Before taking any action that would cause an adjustment pursuant to Section 10 hereof to reduce the Exercise Price below the then par value (if any) of the Warrant Shares, the Company will take any corporate action that may, in the opinion of its counsel (that may be counsel employed by the Company), be necessary in order that the Company may validly and legally issue fully paid and nonassessable Warrant Shares at the Exercise Price as so adjusted.

The Company covenants that all Warrant Shares that may be issued  upon exercise of Warrants will, upon issue, be fully paid, nonassessable, free of preemptive rights and free from all taxes, liens, charges and security interests with respect to the issue thereof.

SECTION 10.               Adjustment of Exercise Price and Number of Warrant Shares Issuable.

The Exercise Price and the number of the Warrant Shares issuable upon the exercise of each Warrant are subject to adjustment from time to time upon the occurrence of the events enumerated in this Section.  "Common Stock" means shares now or hereafter authorized of any class of common stock of the Company and any other stock of the Company, however designated, that has the right (subject to any prior rights of any class or series of preferred stock) to participate in any distribution of the assets or earnings of the Company without limit as to percentage or per share amount.
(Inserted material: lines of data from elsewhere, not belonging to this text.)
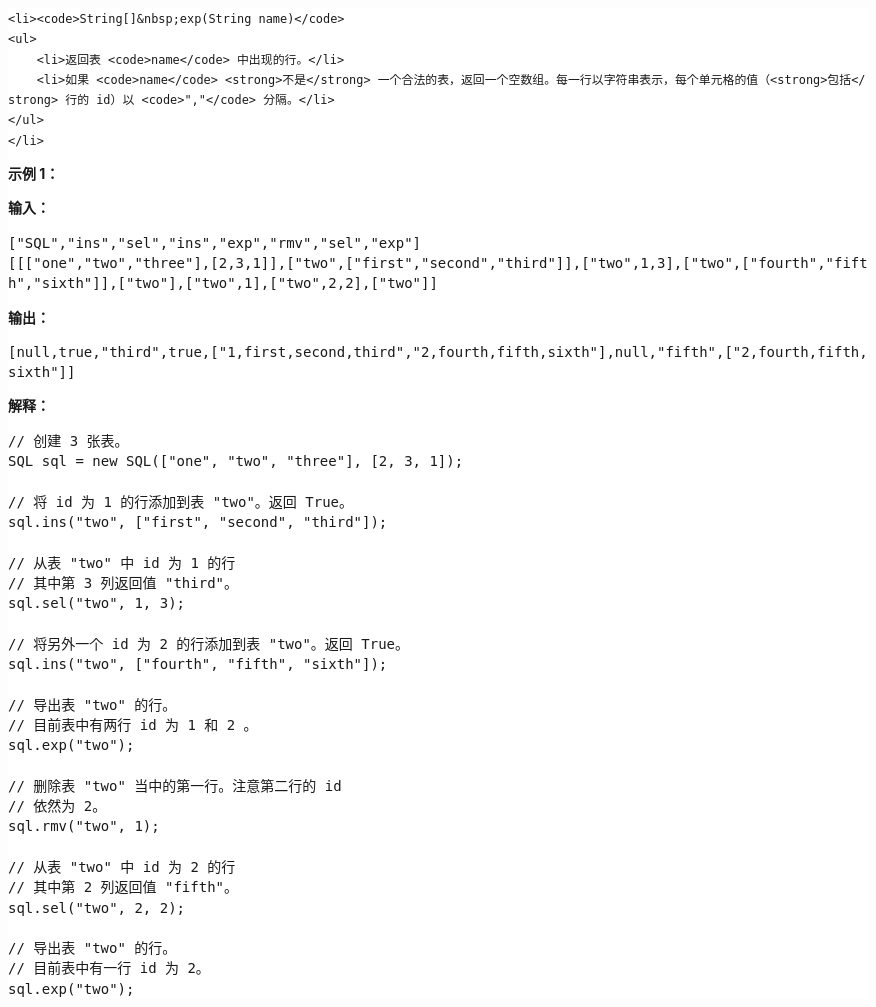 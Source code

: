     <li><code>String[]&nbsp;exp(String name)</code>
    <ul>
    	<li>返回表 <code>name</code> 中出现的行。</li>
    	<li>如果 <code>name</code> <strong>不是</strong> 一个合法的表，返回一个空数组。每一行以字符串表示，每个单元格的值（<strong>包括</strong> 行的 id）以 <code>","</code> 分隔。</li>
    </ul>
    </li>

</ul>

<p><strong>示例 1：</strong></p>

<div class="example-block">
<p><strong>输入：</strong></p>

<pre class="example-io">
["SQL","ins","sel","ins","exp","rmv","sel","exp"]
[[["one","two","three"],[2,3,1]],["two",["first","second","third"]],["two",1,3],["two",["fourth","fifth","sixth"]],["two"],["two",1],["two",2,2],["two"]]
</pre>

<p><strong>输出：</strong></p>

<pre class="example-io">
[null,true,"third",true,["1,first,second,third","2,fourth,fifth,sixth"],null,"fifth",["2,fourth,fifth,sixth"]]</pre>

<p><strong>解释：</strong></p>

<pre class="example-io">
// 创建 3 张表。
SQL sql = new SQL(["one", "two", "three"], [2, 3, 1]);

// 将 id 为 1 的行添加到表 "two"。返回 True。
sql.ins("two", ["first", "second", "third"]);

// 从表 "two" 中 id 为 1 的行 
// 其中第 3 列返回值 "third"。
sql.sel("two", 1, 3);

// 将另外一个 id 为 2 的行添加到表 "two"。返回 True。
sql.ins("two", ["fourth", "fifth", "sixth"]);

// 导出表 "two" 的行。
// 目前表中有两行 id 为 1 和 2 。
sql.exp("two");

// 删除表 "two" 当中的第一行。注意第二行的 id
// 依然为 2。
sql.rmv("two", 1);

// 从表 "two" 中 id 为 2 的行
// 其中第 2 列返回值 "fifth"。
sql.sel("two", 2, 2);

// 导出表 "two" 的行。
// 目前表中有一行 id 为 2。
sql.exp("two");
</pre>
</div>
(a)                Adjustment for Change in Capital Stock. 

If the Company:

(i)                  pays a dividend or makes a distribution on its Common Stock in shares of its Common Stock;

(ii)                subdivides its outstanding shares of Common Stock into a greater number of shares;

(iii)               combines its outstanding shares of Common Stock into a smaller number of shares;

(iv)              makes a distribution on its Common Stock in shares of its capital stock other than Common Stock or preferred stock; or

(v)                issues by reclassification of its Common Stock any shares of its capital stock;

then the Exercise Price and the number and kind of shares of capital stock of the Company issuable upon the exercise of each Warrant as in effect immediately prior to such action shall be proportionately adjusted so that the holder of any Warrant thereafter exercised may receive the aggregate number and kind of shares of capital stock of the Company that he or she would have owned immediately following such action if such Warrant had been exercised immediately prior to such action.

The adjustment shall become effective immediately after the record date in the case of a dividend or distribution and immediately after the effective date in the case of a subdivision, combination or reclassification.
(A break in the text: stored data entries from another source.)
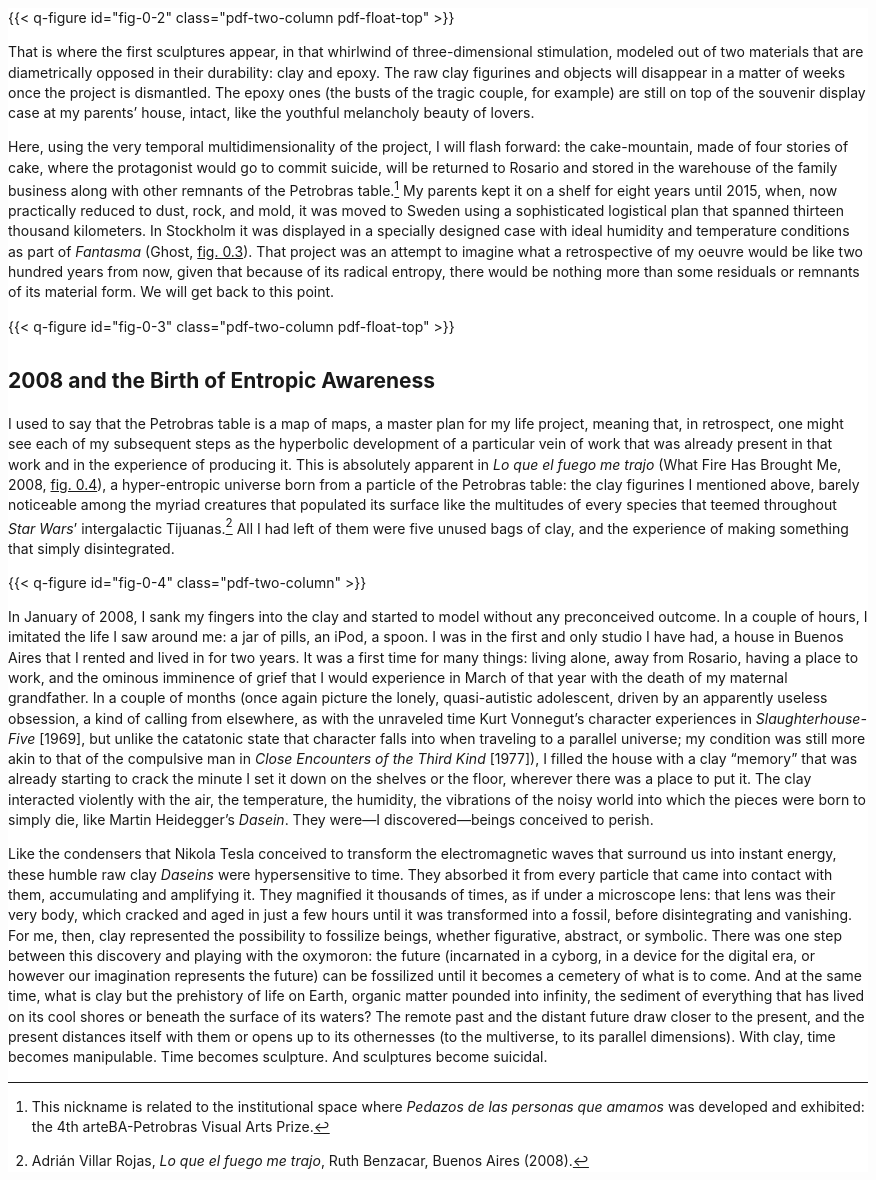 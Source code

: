 {{< q-figure id="fig-0-2" class="pdf-two-column pdf-float-top" >}}

That is where the first sculptures appear, in that whirlwind of three-dimensional stimulation, modeled out of two materials that are diametrically opposed in their durability: clay and epoxy. The raw clay figurines and objects will disappear in a matter of weeks once the project is dismantled. The epoxy ones (the busts of the tragic couple, for example) are still on top of the souvenir display case at my parents’ house, intact, like the youthful melancholy beauty of lovers.

Here, using the very temporal multidimensionality of the project, I will flash forward: the cake-mountain, made of four stories of cake, where the protagonist would go to commit suicide, will be returned to Rosario and stored in the warehouse of the family business along with other remnants of the Petrobras table.[^2] My parents kept it on a shelf for eight years until 2015, when, now practically reduced to dust, rock, and mold, it was moved to Sweden using a sophisticated logistical plan that spanned thirteen thousand kilometers. In Stockholm it was displayed in a specially designed case with ideal humidity and temperature conditions as part of *Fantasma* (Ghost, [fig. 0.3](#fig-0-3)). That project was an attempt to imagine what a retrospective of my oeuvre would be like two hundred years from now, given that because of its radical entropy, there would be nothing more than some residuals or remnants of its material form. We will get back to this point.

{{< q-figure id="fig-0-3" class="pdf-two-column pdf-float-top" >}}

## 2008 and the Birth of Entropic Awareness

I used to say that the Petrobras table is a map of maps, a master plan for my life project, meaning that, in retrospect, one might see each of my subsequent steps as the hyperbolic development of a particular vein of work that was already present in that work and in the experience of producing it. This is absolutely apparent in *Lo que el fuego me trajo* (What Fire Has Brought Me, 2008, [fig. 0.4](#fig-0-4)), a hyper-entropic universe born from a particle of the Petrobras table: the clay figurines I mentioned above, barely noticeable among the myriad creatures that populated its surface like the multitudes of every species that teemed throughout *Star Wars*’ intergalactic Tijuanas.[^3] All I had left of them were five unused bags of clay, and the experience of making something that simply disintegrated.

{{< q-figure id="fig-0-4" class="pdf-two-column" >}}

In January of 2008, I sank my fingers into the clay and started to model without any preconceived outcome. In a couple of hours, I imitated the life I saw around me: a jar of pills, an iPod, a spoon. I was in the first and only studio I have had, a house in Buenos Aires that I rented and lived in for two years. It was a first time for many things: living alone, away from Rosario, having a place to work, and the ominous imminence of grief that I would experience in March of that year with the death of my maternal grandfather. In a couple of months (once again picture the lonely, quasi-autistic adolescent, driven by an apparently useless obsession, a kind of calling from elsewhere, as with the unraveled time Kurt Vonnegut’s character experiences in *Slaughterhouse-Five* \[1969\], but unlike the catatonic state that character falls into when traveling to a parallel universe; my condition was still more akin to that of the compulsive man in *Close Encounters of the Third Kind* \[1977\]), I filled the house with a clay “memory” that was already starting to crack the minute I set it down on the shelves or the floor, wherever there was a place to put it. The clay interacted violently with the air, the temperature, the humidity, the vibrations of the noisy world into which the pieces were born to simply die, like Martin Heidegger’s *Dasein*. They were—I discovered—beings conceived to perish.

Like the condensers that Nikola Tesla conceived to transform the electromagnetic waves that surround us into instant energy, these humble raw clay *Daseins* were hypersensitive to time. They absorbed it from every particle that came into contact with them, accumulating and amplifying it. They magnified it thousands of times, as if under a microscope lens: that lens was their very body, which cracked and aged in just a few hours until it was transformed into a fossil, before disintegrating and vanishing. For me, then, clay represented the possibility to fossilize beings, whether figurative, abstract, or symbolic. There was one step between this discovery and playing with the oxymoron: the future (incarnated in a cyborg, in a device for the digital era, or however our imagination represents the future) can be fossilized until it becomes a cemetery of what is to come. And at the same time, what is clay but the prehistory of life on Earth, organic matter pounded into infinity, the sediment of everything that has lived on its cool shores or beneath the surface of its waters? The remote past and the distant future draw closer to the present, and the present distances itself with them or opens up to its othernesses (to the multiverse, to its parallel dimensions). With clay, time becomes manipulable. Time becomes sculpture. And sculptures become suicidal.


[^1]: Adrián Villar Rojas, *Diario íntimo 3D* \[Intimate Diary 3D\], Centro Cultural Borges, Buenos Aires (2007); Adrián Villar Rojas, *15.000 años nuevos* \[15,000 New Years\], Belleza y Felicidad, Buenos Aires (2007).
[^2]: This nickname is related to the institutional space where *Pedazos de las personas que amamos* was developed and exhibited: the 4th arteBA-Petrobras Visual Arts Prize.
[^3]: Adrián Villar Rojas, *Lo que el fuego me trajo*, Ruth Benzacar, Buenos Aires (2008).
[^4]: Adrián Villar Rojas, *Mi familia muerta* \[My Dead Family\], at *Intemperie*, 2a Bienal del Fin del Mundo \[2nd Biennial at the End of the World\], Ushuaia, Argentina (2009).
[^5]: Adrián Villar Rojas, *Ahora estaré con mi hijo, el asesino de tu herencia* \[Now I Will Be with My Son, the Murderer of Your Inheritance\], Argentina National Pavilion, 54th Venice Biennale (2011); Adrián Villar Rojas, *Poems for Earthlings*, SAM Art Projects in collaboration with Musée du Louvre, Jardin des Tuileries, Paris (2011); Adrián Villar Rojas, *Return the World*, at *dOCUMENTA (13)*, Kassel, Germany (2012).
[^6]: Adrián Villar Rojas, *Today We Reboot the Planet*, Serpentine Sackler Gallery, London (2013).
[^7]: Adrián Villar Rojas, *From the series Brick Farm*, at Rockaway!, Fort Tilden and Rockaway Beach, New York (2014); Adrián Villar Rojas, *Planetarium*, at *The Past, the Present, the Possible*, Sharjah Biennial 12, Kalba, United Arab Emirates (2015); Adrián Villar Rojas, *Fantasma*, Moderna Museet, Stockholm (2015); Adrián Villar Rojas, *From the series Brick Farm*, 12ª Bienal de La Habana (2015); Adrián Villar Rojas, *From the series Brick Farm*, APAP 5: Anyang Public Art Project, South Korea (2016); Adrián Villar Rojas, *From the series Brick Farm*, at *Everything Was Forever Until It Was No More*, 1st Riga International Biennial of Contemporary Art, Latvia (2018); Adrián Villar Rojas, *From the series Brick Farm*, at *Into Nature: Out of Darkness*, Drenthe, the Netherlands (2018).
[^8]: Adrián, Villar Rojas, *El momento más hermoso de la guerra no sabe distinguir el amor de cualquier sentimiento* \[The Most Beatiful Moment of War Cannot Distinguish Love from Any Other Feeling\], at *Intersecciones: Memoria, realidad y nuevos tiempos* \[Intersections: Memory, Reality and New Eras\], X Bienal de Cuenca, Ecuador (2009).
[^9]: Adrián Villar Rojas, *Los teatros de Saturno*, kurimanzutto, Mexico City (2014).
[^10]: Adrián Villar Rojas, *La inocencia de los animales*, at *Dark Optimism*, EXPO 1: New York, MoMA PS1, New York (2013).
[^11]: Adrián Villar Rojas, *Motherland*, at *Storylines: Contemporary Art at the Guggenheim*, Solomon R. Guggenheim Museum, New York (2015); Adrián Villar Rojas, *Where the Slaves Live*, Fondation Louis Vuitton, Paris (2014); Adrián Villar Rojas, *Return the World*, at *dOCUMENTA (13)*, Bagh-e Babur, Queen’s Palace, Kabul, Afghanistan (2012).
[^12]: Adrián Villar Rojas, *The Evolution of God*, High Line at the Rail Yards, New York (2014).
[^13]: Adrián Villar Rojas, *The Most Beautiful of All Mothers*, 14th Istanbul Biennial (2015); Adrián Villar Rojas, *Rinascimento*, Fondazione Sandretto Re Rebaudengo, Turin, Italy (2015).
[^14]: Adrián Villar Rojas, *El momento más hermoso de la guerra*, Real DMZ Project, Yangji-ri, South Korea (2014).
[^15]: Adrián Villar Rojas, *The Theater of Disappearance*, three films, total run time 118:37 min. (Buenos Aires: Rei Cine SRL, 2017).
[^16]: Adrián Villar Rojas, *The War of the Stars*, at *Imagined Borders*, 12th Gwangju Biennale, South Korea (2018).
[^17]: Adrián Villar Rojas, *The Work of the Ocean*, Foundation De 11 Lijnen, Oudenburg, Belgium (2013).
[^18]: These all take the same title and appeared in 2017 at Kunsthaus Bregenz, Austria; NEON Foundation at Athens National Observatory (NOA); the Roof Garden Commission at the Metropolitan Museum of Art, New York; and the Geffen Contemporary at MOCA, Los Angeles.
[^19]: As in Adrián Villar Rojas, *Films before Revolution*, Museum Haus Konstruktiv, Zurich (2013).
[^20]: As in Adrián Villar Rojas, *Lo que el fuego me trajo*, 32 min. (Buenos Aires: Rei Cine SRL, 2013).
If after an adjustment the Warrantholder, upon exercise of the Warrants, shall be entitled to receive shares of more than one class of capital stock of the Company, the board of Directors of the Company (the "Board of Directors") shall determine the allocation of the adjusted Exercise Price between the classes of capital stock in good faith.  After such allocation, the exercise rights and the Exercise Price with respect to each such class of capital stock shall thereafter be subject to adjustment on terms comparable to those applicable to Common Stock in this Section 10.

Such adjustment shall be made successively whenever any event set forth above shall occur.

(b)               Adjustment for Rights Issue.

If the Company distributes any rights, options or warrants to all holders of its Common Stock entitling them for a period expiring within 60 days after the record date for such distribution to purchase shares of Common Stock at a price per share less then the market price per share on that record date, the Exercise Price shall be adjusted in accordance with the formula:

                                          O + (N x P)

            E'         =          E x           M_

                                             O + N

where:

            E'         =          the adjusted Exercise Price.

            E          =          the Exercise Price immediately prior to the adjustment.

            O         =          the number of shares of Common Stock outstanding on the record date for such rights issuance.

            N         =          the number of additional shares of Common Stock offered pursuant to such rights issuance.

            P          =          the offering price per share of the additional shares.

            M         =          the market price per share of Common Stock on the record date for such rights issuance.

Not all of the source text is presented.